In this work, the actual trajectory is compared with the predicted one in runtime. The joint controller is updated at 1 kHz while the comparison is carried out at 50 Hz. The difference is fed into the classifier. If the difference goes beyond the threshold, the classifier switches the controller to a suitable one and may update the applied parameters.

6. The Resulting Behavior of the Proposed Controller

The existing industrial linear stage is excellent for most applications but can be enhanced by having a digital twin framework. In this paper, anomaly detection and adaptive control are demonstrated.

6.1. Anomaly Detection

If there is unusual or unexpected behavior during operation, the resulting trajectory can differ from the expected one. Anomaly detection is normally used to detect potential problems or issues that can impact the performance or reliability of the linear stage. In our demonstration, the stiff controller follows a 1 Hz sinusoidal. At some point, we obstructed the ongoing motion. The tracking error image is obviously seen at one cycle time (Figure 7). When the obstruction was removed, the trajectory went back to normal. The projected behavior and/or the empirical historical data can be used as a normal reference. The empirical historical data is used in the experiment, as demonstrated in Figure 7.

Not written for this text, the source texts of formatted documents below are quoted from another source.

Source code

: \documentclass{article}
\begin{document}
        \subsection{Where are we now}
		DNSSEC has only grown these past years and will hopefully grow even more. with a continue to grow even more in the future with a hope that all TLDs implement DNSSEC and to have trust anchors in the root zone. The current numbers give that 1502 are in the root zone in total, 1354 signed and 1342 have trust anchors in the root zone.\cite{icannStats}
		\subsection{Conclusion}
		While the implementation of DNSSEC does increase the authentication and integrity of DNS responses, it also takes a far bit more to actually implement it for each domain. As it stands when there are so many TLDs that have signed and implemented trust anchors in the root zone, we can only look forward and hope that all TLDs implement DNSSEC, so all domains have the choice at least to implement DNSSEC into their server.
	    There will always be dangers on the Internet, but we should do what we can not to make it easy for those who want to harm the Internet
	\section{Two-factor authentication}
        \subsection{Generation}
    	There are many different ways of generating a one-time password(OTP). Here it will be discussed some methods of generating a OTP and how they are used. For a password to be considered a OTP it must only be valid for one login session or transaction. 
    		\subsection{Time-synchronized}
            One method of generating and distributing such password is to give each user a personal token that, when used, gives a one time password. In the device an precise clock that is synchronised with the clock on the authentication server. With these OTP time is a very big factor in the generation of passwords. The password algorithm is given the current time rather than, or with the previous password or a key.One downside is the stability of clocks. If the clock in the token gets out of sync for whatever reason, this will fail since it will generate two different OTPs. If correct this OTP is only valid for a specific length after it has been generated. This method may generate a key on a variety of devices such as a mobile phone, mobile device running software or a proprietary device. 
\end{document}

6.2. Controller Adaptability

The next experiment is to demonstrate the adaptability of the proposed controller. Previously, detection of anomalies was carried out using an error threshold method, which compared errors found with empirical error data. The stiff controller followed a 0.5 Hz sinusoidal (Figure 8). At 3.3 s, we intentionally placed an obstruction in front of the carriage. Subsequently, the anomaly was successfully detected via the threshold technique, and the classifier switched the controller to the soft controller.

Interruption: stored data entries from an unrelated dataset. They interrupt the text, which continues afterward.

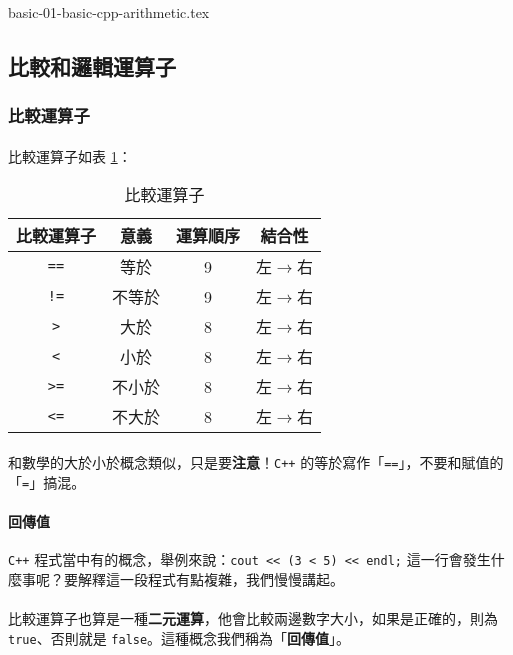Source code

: \documentclass[12pt,a4paper,oneside]{article}
\begin{document}
\begin{CJK}{UTF8}{bkai}
\label{basic:cpp:problem:arithmetic}
{basic-01-basic-cpp-arithmetic.tex}

\subsection{比較和邏輯運算子}
\subsubsection{比較運算子}

\paragraph{}比較運算子如表 \ref{basic:cpp:table:operator:comparison}：
\begin{table}[h!]
\centering
\begin{tabular}{|c|c|c|c|}
\hline
比較運算子 & 意義 & 運算順序 & 結合性\\
\hline
\hline
\lstinline!==! & 等於 & 9 & 左$\rightarrow$右\\
\hline
\lstinline"!=" & 不等於 & 9 & 左$\rightarrow$右\\
\hline
\lstinline!>!  & 大於 & 8 & 左$\rightarrow$右\\
\hline
\lstinline!<!  & 小於 & 8 & 左$\rightarrow$右\\
\hline
\lstinline!>=! & 不小於 & 8 & 左$\rightarrow$右\\
\hline
\lstinline!<=! & 不大於 & 8 & 左$\rightarrow$右\\
\hline
\end{tabular}
\caption{比較運算子}
\label{basic:cpp:table:operator:comparison}
\end{table}

\paragraph{}和數學的大於小於概念類似，只是要\textbf{注意}！\texttt{C++} 的等於寫作「\lstinline!==!」，不要和賦值的「\lstinline!=!」搞混。
\paragraph{回傳值} \texttt{C++} 程式當中有的概念，舉例來說：\lstinline!cout << (3 < 5) << endl;! 這一行會發生什麼事呢？要解釋這一段程式有點複雜，我們慢慢講起。
\paragraph{}比較運算子也算是一種\textbf{二元運算}，他會比較兩邊數字大小，如果是正確的，則為 \lstinline!true!、否則就是 \lstinline!false!。這種概念我們稱為「\textbf{回傳值}」。

\end{CJK}
\end{document}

In this experiment, both anomaly detection and use of controllers: soft and stiff are demonstrated. During normal operation, the controller is stiff: such behavior is shown in Figure 8 before 3.3 s: observable maximum tracking error is 0.051 mm. In

Table 3. Observable performance of the proposed controller.

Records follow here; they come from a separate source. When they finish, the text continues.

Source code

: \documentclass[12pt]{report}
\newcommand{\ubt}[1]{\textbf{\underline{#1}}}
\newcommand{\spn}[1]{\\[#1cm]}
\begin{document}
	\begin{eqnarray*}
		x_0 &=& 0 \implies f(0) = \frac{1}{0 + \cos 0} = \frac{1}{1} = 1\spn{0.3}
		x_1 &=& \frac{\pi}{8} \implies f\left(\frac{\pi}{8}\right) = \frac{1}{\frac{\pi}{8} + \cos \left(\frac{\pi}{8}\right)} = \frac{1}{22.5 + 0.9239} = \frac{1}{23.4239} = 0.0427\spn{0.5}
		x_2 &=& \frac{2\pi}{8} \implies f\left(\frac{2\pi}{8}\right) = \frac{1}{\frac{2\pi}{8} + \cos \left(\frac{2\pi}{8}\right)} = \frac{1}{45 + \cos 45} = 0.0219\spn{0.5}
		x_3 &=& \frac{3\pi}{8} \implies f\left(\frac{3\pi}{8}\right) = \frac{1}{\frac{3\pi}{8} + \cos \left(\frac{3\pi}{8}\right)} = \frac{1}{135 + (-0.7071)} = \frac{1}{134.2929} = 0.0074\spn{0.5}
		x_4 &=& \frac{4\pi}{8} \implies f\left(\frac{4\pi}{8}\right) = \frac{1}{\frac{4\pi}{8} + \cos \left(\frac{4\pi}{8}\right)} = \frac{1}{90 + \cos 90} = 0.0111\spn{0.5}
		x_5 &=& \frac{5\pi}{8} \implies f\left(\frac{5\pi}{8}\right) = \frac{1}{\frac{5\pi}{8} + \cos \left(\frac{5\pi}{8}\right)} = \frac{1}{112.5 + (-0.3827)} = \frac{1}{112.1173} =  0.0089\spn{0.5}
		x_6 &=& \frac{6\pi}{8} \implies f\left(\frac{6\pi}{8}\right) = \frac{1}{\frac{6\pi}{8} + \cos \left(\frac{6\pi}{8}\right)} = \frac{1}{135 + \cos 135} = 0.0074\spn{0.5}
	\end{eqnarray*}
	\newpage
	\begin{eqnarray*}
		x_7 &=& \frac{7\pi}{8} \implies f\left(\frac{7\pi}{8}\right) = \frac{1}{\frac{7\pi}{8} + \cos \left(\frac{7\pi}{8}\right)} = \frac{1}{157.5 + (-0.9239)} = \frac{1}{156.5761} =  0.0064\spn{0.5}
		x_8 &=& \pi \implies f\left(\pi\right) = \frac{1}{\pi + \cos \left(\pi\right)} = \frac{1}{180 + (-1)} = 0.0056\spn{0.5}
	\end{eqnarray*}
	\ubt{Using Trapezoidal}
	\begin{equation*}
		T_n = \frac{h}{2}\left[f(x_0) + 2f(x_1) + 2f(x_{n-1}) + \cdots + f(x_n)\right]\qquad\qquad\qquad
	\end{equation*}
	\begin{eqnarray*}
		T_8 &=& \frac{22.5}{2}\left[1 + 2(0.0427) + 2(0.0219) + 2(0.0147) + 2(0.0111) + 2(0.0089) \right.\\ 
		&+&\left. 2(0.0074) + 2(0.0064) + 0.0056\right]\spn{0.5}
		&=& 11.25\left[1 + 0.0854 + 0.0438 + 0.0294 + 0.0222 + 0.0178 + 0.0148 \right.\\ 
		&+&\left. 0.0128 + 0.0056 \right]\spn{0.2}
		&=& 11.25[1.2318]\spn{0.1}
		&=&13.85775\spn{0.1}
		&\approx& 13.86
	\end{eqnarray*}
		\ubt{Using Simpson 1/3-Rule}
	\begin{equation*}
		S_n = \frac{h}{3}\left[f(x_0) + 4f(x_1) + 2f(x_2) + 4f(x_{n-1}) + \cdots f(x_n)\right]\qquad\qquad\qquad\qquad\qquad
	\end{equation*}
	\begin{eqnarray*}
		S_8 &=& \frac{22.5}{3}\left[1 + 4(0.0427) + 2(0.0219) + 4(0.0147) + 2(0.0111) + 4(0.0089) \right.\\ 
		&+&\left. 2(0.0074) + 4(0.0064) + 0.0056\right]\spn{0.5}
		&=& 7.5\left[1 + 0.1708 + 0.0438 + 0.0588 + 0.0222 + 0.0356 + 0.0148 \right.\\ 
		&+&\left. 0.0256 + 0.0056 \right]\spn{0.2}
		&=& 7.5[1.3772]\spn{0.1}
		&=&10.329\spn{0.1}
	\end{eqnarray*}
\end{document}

Controller-Type	Maximum Error (mm)	Hitting Peak Voltage (V)
Stiff	0.051	24
Soft	0.535	16.77

, afterhitting the obstacle at 3.3 s, the proposed anomaly detection detects this event with 0.095 s delay. The controller is switched to the soft controller where the observable maximum error is 0.535 mm. Subsequently, the effort continuously rose until it reached a maximum voltage of 24 V. When the controller switched from anomaly detection, the effort dropped and resulted in a peak voltage of 16.77 V.

7. Conclusions

A trajectory controller having a digital twin framework for the electromechanical linear stage was successfully designed. Its capabilities are demonstrated. The controller can be programmed as an open loop control with a programmable voltage or a closed loop control with a programmable stiffness. The digital twin for the linear stage is successfully implemented via Matlab’s Simscape along with a Beaglebone board. The digital twin runs along with the physical linear stage in real-time to equip the existing high precision controller with new capabilities. In this work, anomaly detection and adaptive soft-stiff controller are demonstrated. The controller was able to detect the anomaly, and consequently switched to soft controller; the voltage decreased to 69.86%, but the increment in maximum tracking error was 0.484 mm. In further work, it is proposed to use digital twin technology as a pathway for a novel system that we are researching, which incorporates an AI-embedded drilling and air supply for a pneumatic robot.